» Material to process
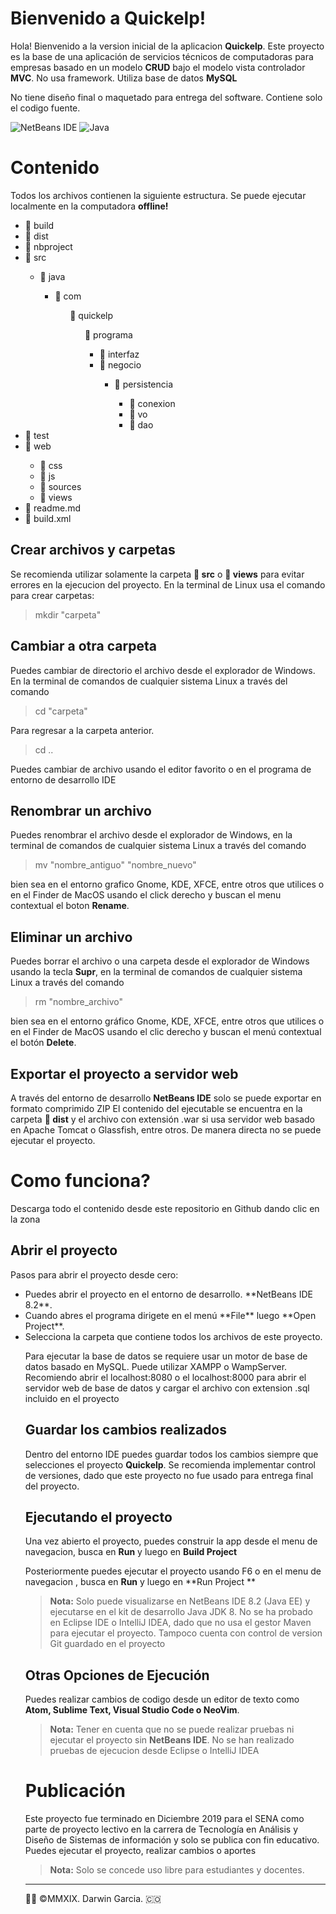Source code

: # Bienvenido a Quickelp!

Hola! Bienvenido a la version inicial de la aplicacion **Quickelp**. 
Este proyecto es la base de una aplicación de servicios técnicos de computadoras para empresas basado en un modelo **CRUD** bajo el modelo vista controlador **MVC**. No usa framework. Utiliza base de datos **MySQL** 

No tiene diseño final o maquetado para entrega del software. Contiene solo el codigo fuente.

![NetBeans IDE](https://img.shields.io/badge/NetBeansIDE-1B6AC6.svg?style=for-the-badge&logo=apache-netbeans-ide&logoColor=white)
![Java](https://img.shields.io/badge/java-%23ED8B00.svg?style=for-the-badge&logo=openjdk&logoColor=white)

# Contenido

Todos los archivos contienen la siguiente estructura. Se puede ejecutar localmente en la computadora **offline!**
<ul>
<li>📂 build</li>
<li>📂 dist</li>
<li>📂 nbproject</li>
<li>📂 src</li>
  <ul><li>📂 java</li>
   <ul><li> 📂 com</li>
     <ul> </li>📂 quickelp</li>
	  <ul></li>📂 programa</li>
		   <ul>  <li> 📂 interfaz</li>
		      <li>📂 negocio</li>
		      <ul><li>📂 persistencia</li>
			     <ul><li> 📂 conexion</li>
			      <li>📂 vo</li>
			    <li>  📂 dao</li>
			    </ul></ul></ul></ul></ul></ul></ul>
<li>📂 test</li>
<li>📂 web</li>
	<ul>
	<li>📂 css</li>
	<li>📂 js</li>
	<li>📂 sources</li>
	<li>📂 views</li>
	</ul>
<li>📄 readme.md</li>
<li>📄 build.xml</li>
</ul>

## Crear archivos y carpetas

Se recomienda utilizar solamente la carpeta **📂 src** o **📂 views** para evitar errores en la ejecucion del proyecto.
En la terminal de Linux usa el comando para crear carpetas:
>mkdir "carpeta" 

## Cambiar a otra carpeta

Puedes cambiar de directorio el archivo desde el explorador de Windows.
En la terminal de comandos de cualquier sistema Linux  a través del comando 
>cd "carpeta" 

Para regresar a la carpeta anterior.
>cd ..

Puedes cambiar de archivo usando el editor favorito o en el programa de entorno de desarrollo IDE

## Renombrar un archivo

Puedes renombrar el archivo desde el explorador de Windows, en la terminal de comandos de cualquier sistema Linux  a través del comando 
>mv "nombre_antiguo" "nombre_nuevo"

bien sea en el entorno grafico Gnome, KDE, XFCE, entre otros que utilices o en el Finder de MacOS usando el click derecho y buscan el menu contextual el boton **Rename**.

## Eliminar un archivo
Puedes borrar el archivo o una carpeta desde el explorador de Windows usando la tecla **Supr**, en la terminal de comandos de cualquier sistema Linux  a través del comando 
>rm "nombre_archivo"

bien sea en el entorno gráfico Gnome, KDE, XFCE, entre otros que utilices o en el Finder de MacOS usando el clic derecho y buscan el menú contextual el botón **Delete**.



## Exportar el proyecto a servidor web

A través del entorno de desarrollo **NetBeans IDE** solo se puede exportar en formato comprimido ZIP
El contenido del ejecutable se encuentra en la carpeta **📂 dist** y el archivo con extensión .war si usa servidor web basado en Apache Tomcat o Glassfish, entre otros. De manera directa no se puede ejecutar el proyecto.


# Como funciona?
Descarga todo el contenido desde este repositorio en Github dando clic en la zona 

## Abrir el proyecto
Pasos para abrir el proyecto desde cero:
<ul>
<li>
Puedes abrir el proyecto en el entorno de desarrollo. **NetBeans IDE 8.2**. </li>
<li>Cuando abres el programa dirigete en el menú **File** luego  **Open Project**. </li>
<li>Selecciona la carpeta que contiene todos los archivos de este proyecto.</li>

Para ejecutar la base de datos se requiere usar un motor de base de datos basado en MySQL. Puede utilizar XAMPP o WampServer. Recomiendo abrir el localhost:8080 o el localhost:8000 para abrir el servidor web de base de datos y cargar el archivo con extension .sql incluido en el proyecto

## Guardar los cambios realizados

Dentro del entorno IDE puedes guardar todos los cambios siempre que selecciones el proyecto **Quickelp**. Se recomienda implementar control de versiones, dado que este proyecto no fue usado para entrega final del proyecto.

## Ejecutando el proyecto

Una vez abierto el proyecto, puedes construir la app desde el menu de navegacion, busca en **Run** y luego en **Build Project**

Posteriormente puedes ejecutar el proyecto usando F6 o en el menu de navegacion , busca en **Run** y luego en **Run Project ** 

> **Nota:** Solo puede visualizarse en NetBeans IDE 8.2 (Java EE) y ejecutarse en el kit de desarrollo Java JDK 8. No se ha probado en Eclipse IDE o IntelliJ IDEA, dado que no usa el gestor Maven para ejecutar el proyecto. Tampoco cuenta con control de version Git guardado en el proyecto

## Otras Opciones de Ejecución

Puedes realizar cambios de codigo desde un editor de texto como **Atom, Sublime Text, Visual Studio Code o NeoVim**.
> **Nota:** Tener en cuenta que no se puede realizar pruebas ni ejecutar el proyecto sin **NetBeans IDE**. No se han realizado pruebas de ejecucion desde Eclipse o IntelliJ IDEA


# Publicación

Este proyecto fue terminado en Diciembre 2019 para el SENA como parte de proyecto lectivo en la carrera de Tecnología en Análisis y Diseño de Sistemas de información y solo se publica con fin educativo. Puedes ejecutar el proyecto, realizar cambios o aportes

> **Nota:** Solo se concede uso libre para estudiantes y docentes. 

- - -
👨‍💻 ©MMXIX. Darwin Garcia. 🇨🇴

» Your goal
What are the lines above, starting at the one with "</ul></ul></ul></ul></ul></ul></ul>" and ending at the one with "## Exportar el proyecto a servidor web"? Give them again exactly, and only them.

» Answer for the task
			    </ul></ul></ul></ul></ul></ul></ul>
<li>📂 test</li>
<li>📂 web</li>
	<ul>
	<li>📂 css</li>
	<li>📂 js</li>
	<li>📂 sources</li>
	<li>📂 views</li>
	</ul>
<li>📄 readme.md</li>
<li>📄 build.xml</li>
</ul>

## Crear archivos y carpetas

Se recomienda utilizar solamente la carpeta **📂 src** o **📂 views** para evitar errores en la ejecucion del proyecto.
En la terminal de Linux usa el comando para crear carpetas:
>mkdir "carpeta" 

## Cambiar a otra carpeta

Puedes cambiar de directorio el archivo desde el explorador de Windows.
En la terminal de comandos de cualquier sistema Linux  a través del comando 
>cd "carpeta" 

Para regresar a la carpeta anterior.
>cd ..

Puedes cambiar de archivo usando el editor favorito o en el programa de entorno de desarrollo IDE

## Renombrar un archivo

Puedes renombrar el archivo desde el explorador de Windows, en la terminal de comandos de cualquier sistema Linux  a través del comando 
>mv "nombre_antiguo" "nombre_nuevo"

bien sea en el entorno grafico Gnome, KDE, XFCE, entre otros que utilices o en el Finder de MacOS usando el click derecho y buscan el menu contextual el boton **Rename**.

## Eliminar un archivo
Puedes borrar el archivo o una carpeta desde el explorador de Windows usando la tecla **Supr**, en la terminal de comandos de cualquier sistema Linux  a través del comando 
>rm "nombre_archivo"

bien sea en el entorno gráfico Gnome, KDE, XFCE, entre otros que utilices o en el Finder de MacOS usando el clic derecho y buscan el menú contextual el botón **Delete**.



## Exportar el proyecto a servidor web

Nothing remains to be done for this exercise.